- [EXERCISE OBJECTIVE] With the records in front of you, set every one of them down exactly.

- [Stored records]
++++

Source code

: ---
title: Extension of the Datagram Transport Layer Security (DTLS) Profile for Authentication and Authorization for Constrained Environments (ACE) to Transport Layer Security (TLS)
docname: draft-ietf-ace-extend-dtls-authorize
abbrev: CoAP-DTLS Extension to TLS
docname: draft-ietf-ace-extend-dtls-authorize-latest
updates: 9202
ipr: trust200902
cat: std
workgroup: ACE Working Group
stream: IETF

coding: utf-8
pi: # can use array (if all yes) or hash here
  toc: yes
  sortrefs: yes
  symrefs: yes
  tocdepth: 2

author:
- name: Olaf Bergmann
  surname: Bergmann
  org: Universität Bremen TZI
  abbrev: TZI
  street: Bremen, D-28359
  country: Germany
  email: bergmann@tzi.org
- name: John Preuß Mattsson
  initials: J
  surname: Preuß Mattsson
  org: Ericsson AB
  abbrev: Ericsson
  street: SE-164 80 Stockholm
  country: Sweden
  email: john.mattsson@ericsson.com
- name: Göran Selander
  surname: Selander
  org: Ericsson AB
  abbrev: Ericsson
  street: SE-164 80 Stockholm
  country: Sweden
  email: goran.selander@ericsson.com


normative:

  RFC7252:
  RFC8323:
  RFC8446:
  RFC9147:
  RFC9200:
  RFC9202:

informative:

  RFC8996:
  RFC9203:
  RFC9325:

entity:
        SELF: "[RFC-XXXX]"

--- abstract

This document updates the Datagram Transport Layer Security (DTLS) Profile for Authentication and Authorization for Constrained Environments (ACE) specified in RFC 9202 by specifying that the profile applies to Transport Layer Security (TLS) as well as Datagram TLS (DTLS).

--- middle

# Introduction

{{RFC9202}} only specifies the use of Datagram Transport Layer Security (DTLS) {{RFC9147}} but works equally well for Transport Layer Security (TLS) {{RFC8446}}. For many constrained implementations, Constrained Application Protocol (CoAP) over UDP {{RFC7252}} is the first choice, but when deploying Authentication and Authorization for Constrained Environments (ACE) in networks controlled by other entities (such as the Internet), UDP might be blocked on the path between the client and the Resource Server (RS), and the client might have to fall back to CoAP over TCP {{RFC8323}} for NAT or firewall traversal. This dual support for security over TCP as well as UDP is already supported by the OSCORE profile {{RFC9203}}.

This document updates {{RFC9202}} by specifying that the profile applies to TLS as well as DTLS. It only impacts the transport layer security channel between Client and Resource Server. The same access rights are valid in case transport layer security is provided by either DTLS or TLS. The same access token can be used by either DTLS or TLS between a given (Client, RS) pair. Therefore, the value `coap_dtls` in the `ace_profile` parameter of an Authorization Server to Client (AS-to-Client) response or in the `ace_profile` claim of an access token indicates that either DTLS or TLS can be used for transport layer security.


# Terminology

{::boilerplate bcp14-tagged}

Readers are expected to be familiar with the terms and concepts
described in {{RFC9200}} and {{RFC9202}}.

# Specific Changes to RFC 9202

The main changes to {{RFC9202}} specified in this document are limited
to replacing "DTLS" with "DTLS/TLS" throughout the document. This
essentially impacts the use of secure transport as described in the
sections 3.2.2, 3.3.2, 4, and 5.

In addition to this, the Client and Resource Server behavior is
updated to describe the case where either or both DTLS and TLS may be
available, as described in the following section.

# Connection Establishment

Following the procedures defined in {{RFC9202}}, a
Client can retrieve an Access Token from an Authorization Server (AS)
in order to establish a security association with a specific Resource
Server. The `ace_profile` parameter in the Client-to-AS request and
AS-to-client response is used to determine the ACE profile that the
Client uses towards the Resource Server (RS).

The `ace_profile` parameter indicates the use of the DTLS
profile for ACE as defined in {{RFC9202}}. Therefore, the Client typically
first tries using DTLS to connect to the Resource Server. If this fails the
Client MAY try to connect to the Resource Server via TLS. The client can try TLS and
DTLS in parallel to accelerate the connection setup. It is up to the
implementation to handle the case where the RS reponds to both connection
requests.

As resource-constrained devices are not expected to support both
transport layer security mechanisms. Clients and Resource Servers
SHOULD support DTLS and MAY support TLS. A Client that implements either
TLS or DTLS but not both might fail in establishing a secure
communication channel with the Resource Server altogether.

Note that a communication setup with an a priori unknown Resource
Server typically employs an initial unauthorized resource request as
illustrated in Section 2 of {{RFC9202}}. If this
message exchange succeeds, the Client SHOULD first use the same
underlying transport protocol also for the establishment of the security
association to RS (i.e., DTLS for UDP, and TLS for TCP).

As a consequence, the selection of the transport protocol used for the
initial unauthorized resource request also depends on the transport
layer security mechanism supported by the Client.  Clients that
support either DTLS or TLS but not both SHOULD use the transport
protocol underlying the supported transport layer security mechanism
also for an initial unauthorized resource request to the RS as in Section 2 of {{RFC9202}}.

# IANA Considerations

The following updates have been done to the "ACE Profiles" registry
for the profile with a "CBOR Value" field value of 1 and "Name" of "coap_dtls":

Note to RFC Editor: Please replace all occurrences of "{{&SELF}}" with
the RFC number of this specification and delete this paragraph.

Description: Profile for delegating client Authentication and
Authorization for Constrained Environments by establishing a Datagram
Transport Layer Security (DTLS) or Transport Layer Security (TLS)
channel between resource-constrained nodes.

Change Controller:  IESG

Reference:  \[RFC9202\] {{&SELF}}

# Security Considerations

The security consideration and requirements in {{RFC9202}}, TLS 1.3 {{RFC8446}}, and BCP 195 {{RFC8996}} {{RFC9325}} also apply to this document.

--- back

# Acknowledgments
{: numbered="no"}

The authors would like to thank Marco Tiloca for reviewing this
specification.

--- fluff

++++

- [TASK RESULT]
Source code

: ---
title: Extension of the Datagram Transport Layer Security (DTLS) Profile for Authentication and Authorization for Constrained Environments (ACE) to Transport Layer Security (TLS)
docname: draft-ietf-ace-extend-dtls-authorize
abbrev: CoAP-DTLS Extension to TLS
docname: draft-ietf-ace-extend-dtls-authorize-latest
updates: 9202
ipr: trust200902
cat: std
workgroup: ACE Working Group
stream: IETF

coding: utf-8
pi: # can use array (if all yes) or hash here
  toc: yes
  sortrefs: yes
  symrefs: yes
  tocdepth: 2

author:
- name: Olaf Bergmann
  surname: Bergmann
  org: Universität Bremen TZI
  abbrev: TZI
  street: Bremen, D-28359
  country: Germany
  email: bergmann@tzi.org
- name: John Preuß Mattsson
  initials: J
  surname: Preuß Mattsson
  org: Ericsson AB
  abbrev: Ericsson
  street: SE-164 80 Stockholm
  country: Sweden
  email: john.mattsson@ericsson.com
- name: Göran Selander
  surname: Selander
  org: Ericsson AB
  abbrev: Ericsson
  street: SE-164 80 Stockholm
  country: Sweden
  email: goran.selander@ericsson.com


normative:

  RFC7252:
  RFC8323:
  RFC8446:
  RFC9147:
  RFC9200:
  RFC9202:

informative:

  RFC8996:
  RFC9203:
  RFC9325:

entity:
        SELF: "[RFC-XXXX]"

--- abstract

This document updates the Datagram Transport Layer Security (DTLS) Profile for Authentication and Authorization for Constrained Environments (ACE) specified in RFC 9202 by specifying that the profile applies to Transport Layer Security (TLS) as well as Datagram TLS (DTLS).

--- middle

# Introduction

{{RFC9202}} only specifies the use of Datagram Transport Layer Security (DTLS) {{RFC9147}} but works equally well for Transport Layer Security (TLS) {{RFC8446}}. For many constrained implementations, Constrained Application Protocol (CoAP) over UDP {{RFC7252}} is the first choice, but when deploying Authentication and Authorization for Constrained Environments (ACE) in networks controlled by other entities (such as the Internet), UDP might be blocked on the path between the client and the Resource Server (RS), and the client might have to fall back to CoAP over TCP {{RFC8323}} for NAT or firewall traversal. This dual support for security over TCP as well as UDP is already supported by the OSCORE profile {{RFC9203}}.

This document updates {{RFC9202}} by specifying that the profile applies to TLS as well as DTLS. It only impacts the transport layer security channel between Client and Resource Server. The same access rights are valid in case transport layer security is provided by either DTLS or TLS. The same access token can be used by either DTLS or TLS between a given (Client, RS) pair. Therefore, the value `coap_dtls` in the `ace_profile` parameter of an Authorization Server to Client (AS-to-Client) response or in the `ace_profile` claim of an access token indicates that either DTLS or TLS can be used for transport layer security.


# Terminology

{::boilerplate bcp14-tagged}

Readers are expected to be familiar with the terms and concepts
described in {{RFC9200}} and {{RFC9202}}.

# Specific Changes to RFC 9202

The main changes to {{RFC9202}} specified in this document are limited
to replacing "DTLS" with "DTLS/TLS" throughout the document. This
essentially impacts the use of secure transport as described in the
sections 3.2.2, 3.3.2, 4, and 5.

In addition to this, the Client and Resource Server behavior is
updated to describe the case where either or both DTLS and TLS may be
available, as described in the following section.

# Connection Establishment

Following the procedures defined in {{RFC9202}}, a
Client can retrieve an Access Token from an Authorization Server (AS)
in order to establish a security association with a specific Resource
Server. The `ace_profile` parameter in the Client-to-AS request and
AS-to-client response is used to determine the ACE profile that the
Client uses towards the Resource Server (RS).

The `ace_profile` parameter indicates the use of the DTLS
profile for ACE as defined in {{RFC9202}}. Therefore, the Client typically
first tries using DTLS to connect to the Resource Server. If this fails the
Client MAY try to connect to the Resource Server via TLS. The client can try TLS and
DTLS in parallel to accelerate the connection setup. It is up to the
implementation to handle the case where the RS reponds to both connection
requests.

As resource-constrained devices are not expected to support both
transport layer security mechanisms. Clients and Resource Servers
SHOULD support DTLS and MAY support TLS. A Client that implements either
TLS or DTLS but not both might fail in establishing a secure
communication channel with the Resource Server altogether.

Note that a communication setup with an a priori unknown Resource
Server typically employs an initial unauthorized resource request as
illustrated in Section 2 of {{RFC9202}}. If this
message exchange succeeds, the Client SHOULD first use the same
underlying transport protocol also for the establishment of the security
association to RS (i.e., DTLS for UDP, and TLS for TCP).

As a consequence, the selection of the transport protocol used for the
initial unauthorized resource request also depends on the transport
layer security mechanism supported by the Client.  Clients that
support either DTLS or TLS but not both SHOULD use the transport
protocol underlying the supported transport layer security mechanism
also for an initial unauthorized resource request to the RS as in Section 2 of {{RFC9202}}.

# IANA Considerations

The following updates have been done to the "ACE Profiles" registry
for the profile with a "CBOR Value" field value of 1 and "Name" of "coap_dtls":

Note to RFC Editor: Please replace all occurrences of "{{&SELF}}" with
the RFC number of this specification and delete this paragraph.

Description: Profile for delegating client Authentication and
Authorization for Constrained Environments by establishing a Datagram
Transport Layer Security (DTLS) or Transport Layer Security (TLS)
channel between resource-constrained nodes.

Change Controller:  IESG

Reference:  \[RFC9202\] {{&SELF}}

# Security Considerations

The security consideration and requirements in {{RFC9202}}, TLS 1.3 {{RFC8446}}, and BCP 195 {{RFC8996}} {{RFC9325}} also apply to this document.

--- back

# Acknowledgments
{: numbered="no"}

The authors would like to thank Marco Tiloca for reviewing this
specification.

--- fluff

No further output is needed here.